I don't think any entity (including but not limited to the government) should be allowed to create or maintain data sets of people's near or real time location data. Think about all the ways this data can be misused.
We are truly creating the chains that will bind us by allowing these kinds of tools to exist. And for what? We managed for generations to do policing without LPRs. Are we so drowning in crime that we should create universal surveillance as a solution?
Not only are we not drowning in it, virtually all crime is at historic lows. The world has never been safer, the problem is every bad thing now is reported on every major news feed and shot across every social media algorithm. People have paradoxically never been safer, and never been more terrified.
And none of this is helped at all by greaseball politicians who use fear of the Other to line their pockets and increase their power.

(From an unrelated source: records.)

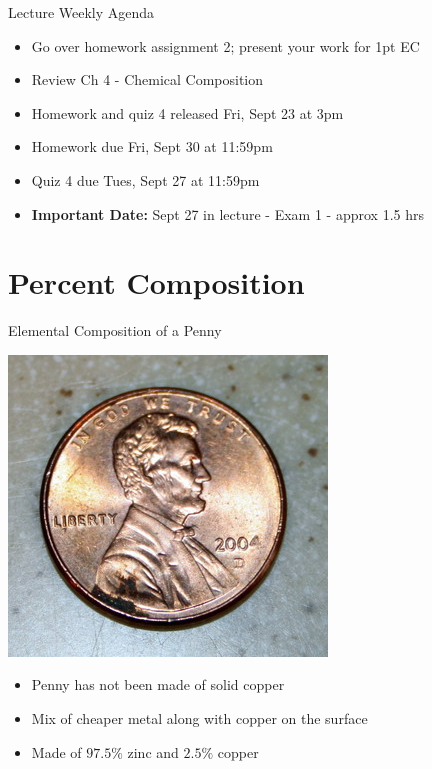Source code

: \documentclass[11pt]{beamer}
\begin{document}
\begin{frame}{Lecture Weekly Agenda}
  \begin{itemize}
  \item Go over homework assignment 2; present your work
    for 1pt EC
  \item Review Ch 4 - Chemical Composition
  \item Homework and quiz 4 released Fri, Sept 23 at 3pm
  \item Homework due Fri, Sept 30 at 11:59pm
  \item Quiz 4 due Tues, Sept 27 at 11:59pm
  \item \textbf{Important Date:} Sept 27 in lecture -
    Exam 1 - approx 1.5 hrs
  \end{itemize}
\end{frame}

\section{Percent Composition}

\begin{frame}{Elemental Composition of a Penny}
  \begin{center}
    \includegraphics[scale=0.3]{penny_2004}
  \end{center}

  \begin{itemize}
  \item Penny has not been made of solid copper
  \item Mix of cheaper metal along with copper on the surface
  \item Made of $97.5\%$ zinc and $2.5\%$ copper
  \end{itemize}
\end{frame}
\end{document}
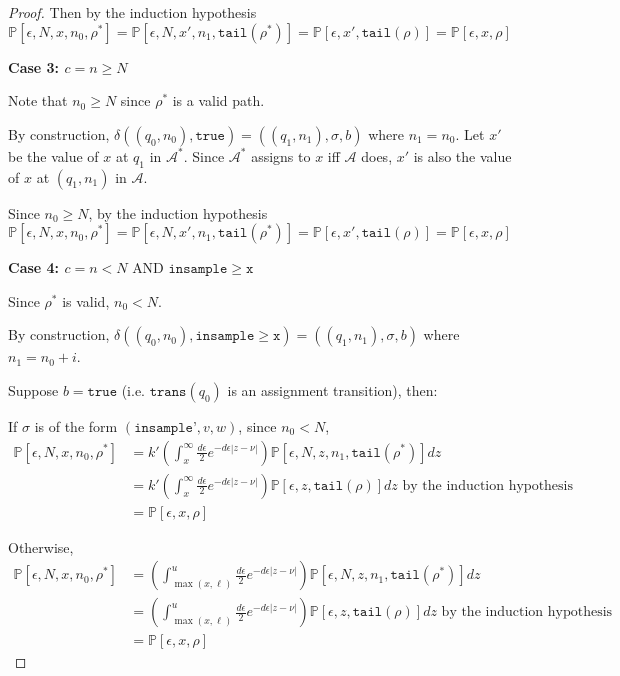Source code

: \documentclass[12pt]{article}
\newcommand{\PP}{\mathbb{P}}
\newcommand{\gguard}{\texttt{insample}\geq \texttt{x}}
\newcommand{\gaguard}{n<N \text{ AND } \texttt{insample} \geq \texttt{x}}
\theoremstyle{definition}
\begin{document}
\begin{proof}
	Then by the induction hypothesis
		\[
			\PP[\epsilon, N, x, n_0, \rho^*] = \PP[\epsilon, N, x', n_1, \texttt{tail}(\rho^*)] = \PP[\epsilon, x', \texttt{tail}(\rho)] = \PP[\epsilon, x, \rho]
		\]

	\textbf{Case 3: $c = n\geq N$}

	Note that $ n_0 \geq N$ since $\rho^*$ is a valid path.
	
	By construction, $\delta((q_0, n_0), \texttt{true}) = ((q_1, n_1), \sigma, b)$ where $n_1 = n_0$. Let $x'$ be the value of $x$ at $q_1$ in $\mathcal{A}^*$. Since $\mathcal{A}^*$ assigns to $x$ iff $\mathcal{A}$ does, $x'$ is also the value of $x$ at $(q_1, n_1)$ in $\mathcal{A}$.

	Since $n_0 \geq N$, by the induction hypothesis
		\[
			\PP[\epsilon, N, x, n_0, \rho^*] = \PP[\epsilon, N, x', n_1, \texttt{tail}(\rho^*)] = \PP[\epsilon, x', \texttt{tail}(\rho)] = \PP[\epsilon, x, \rho]
		\]

	\textbf{Case 4: $c = \gaguard$}

	Since $\rho^*$ is valid, $n_0 < N$. 

	By construction, $\delta((q_0, n_0), \gguard) = ((q_1, n_1), \sigma, b)$ where $n_1 = n_0+i$. 

	Suppose $b = \texttt{true}$ (i.e. $\texttt{trans}(q_0)$ is an assignment transition), then:

	If $\sigma$ is of the form $(\texttt{insample'}, v, w)$, since $n_0 < N$, 
		\begin{align*}
			\PP[\epsilon, N, x, n_0, \rho^*] &= k'\left(\int_x^\infty\frac{d\epsilon}{2}e^{-d\epsilon|z-\nu|}\right)\PP[\epsilon, N, z, n_1, \texttt{tail}(\rho^*)]dz \\
			&= k'\left(\int_x^\infty\frac{d\epsilon}{2}e^{-d\epsilon|z-\nu|}\right)\PP[\epsilon, z, \texttt{tail}(\rho)]dz \text{ by the induction hypothesis }\\
			&= \PP[\epsilon, x, \rho]
		\end{align*}
	
	Otherwise, 
	\begin{align*}
		\PP[\epsilon, N, x, n_0, \rho^*] &= \left(\int_{\max(x, \ell)}^u\frac{d\epsilon}{2}e^{-d\epsilon|z-\nu|}\right)\PP[\epsilon, N, z, n_1, \texttt{tail}(\rho^*)]dz \\
		&= \left(\int_{\max(x, \ell)}^u\frac{d\epsilon}{2}e^{-d\epsilon|z-\nu|}\right)\PP[\epsilon, z, \texttt{tail}(\rho)]dz \text{ by the induction hypothesis }\\
		&= \PP[\epsilon, x, \rho]
	\end{align*}


\end{proof}
\end{document}
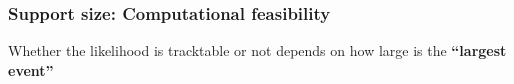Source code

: \documentclass[aspectratio=169,9pt,handout]{beamer}
\begin{document}
\begin{frame}
\begin{minipage}[t]{.3\linewidth}
	\end{minipage}\hfill
	\begin{minipage}[t]{.3\linewidth}
		\centering
	\end{minipage}
	\vfill\hfill{}
	
\end{frame}

\begin{frame}
	\frametitle{Support size: Computational feasibility}
	Whether the likelihood is tracktable or not depends on how large is the \textbf{``largest event''}
	\begin{figure}
	\end{figure}
\end{frame}
\end{document}
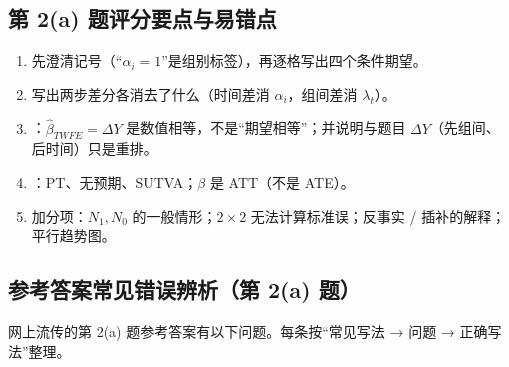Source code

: \subsection{第 2(a) 题评分要点与易错点}

\begin{keypt}[第 2(a) 题评分要点]
\begin{enumerate}
  \item 先澄清记号（“$\alpha_i=1$”是组别标签），再逐格写出四个条件期望。
  \item 写出两步差分各消去了什么（时间差消 $\alpha_i$，组间差消 $\lambda_t$）。
  \item {}：$\hat\beta_{TWFE}=\Delta Y$ 是数值相等，不是“期望相等”；并说明与题目 $\Delta Y$（先组间、后时间）只是重排。
  \item {}：PT、无预期、SUTVA；$\beta$ 是 ATT（不是 ATE）。
  \item 加分项：$N_1,N_0$ 的一般情形；$2\times2$ 无法计算标准误；反事实 / 插补的解释；平行趋势图。
\end{enumerate}
\end{keypt}

\subsection{参考答案常见错误辨析（第 2(a) 题）}\label{sec:U17b-err2a}

网上流传的第 2(a) 题参考答案有以下问题。每条按“常见写法 → 问题 → 正确写法”整理。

>And we're not going to hide from them through Cyber-Libertarianism.
Like we did for over 230 years? I'm not entirely sure why you choose to call that period before vast ALPR networks "cyber-libertarianism", I'm not a serious historian as perhaps you are but that's a label for the first few centuries of American history I haven't encountered before. But it sorta feels like we somehow made it through it and in fact did pretty well in much of it? Despite us simply forbidding cops from using certain tools or techniques. So what precisely do you think has changed such that if we don't enable an unaccountable panopticon, it'll mean things will be worse? And have you maybe considered that we should pursue your noble dream of "more accountability from agents of the state" first, and see success BEFORE we give them vast new powers? Like, how about the new powers after that works?
We are truly creating the chains that will bind us by allowing these kinds of tools to exist. And for what? We managed for generations to do policing without LPRs. Are we so drowning in crime that we should create universal surveillance as a solution?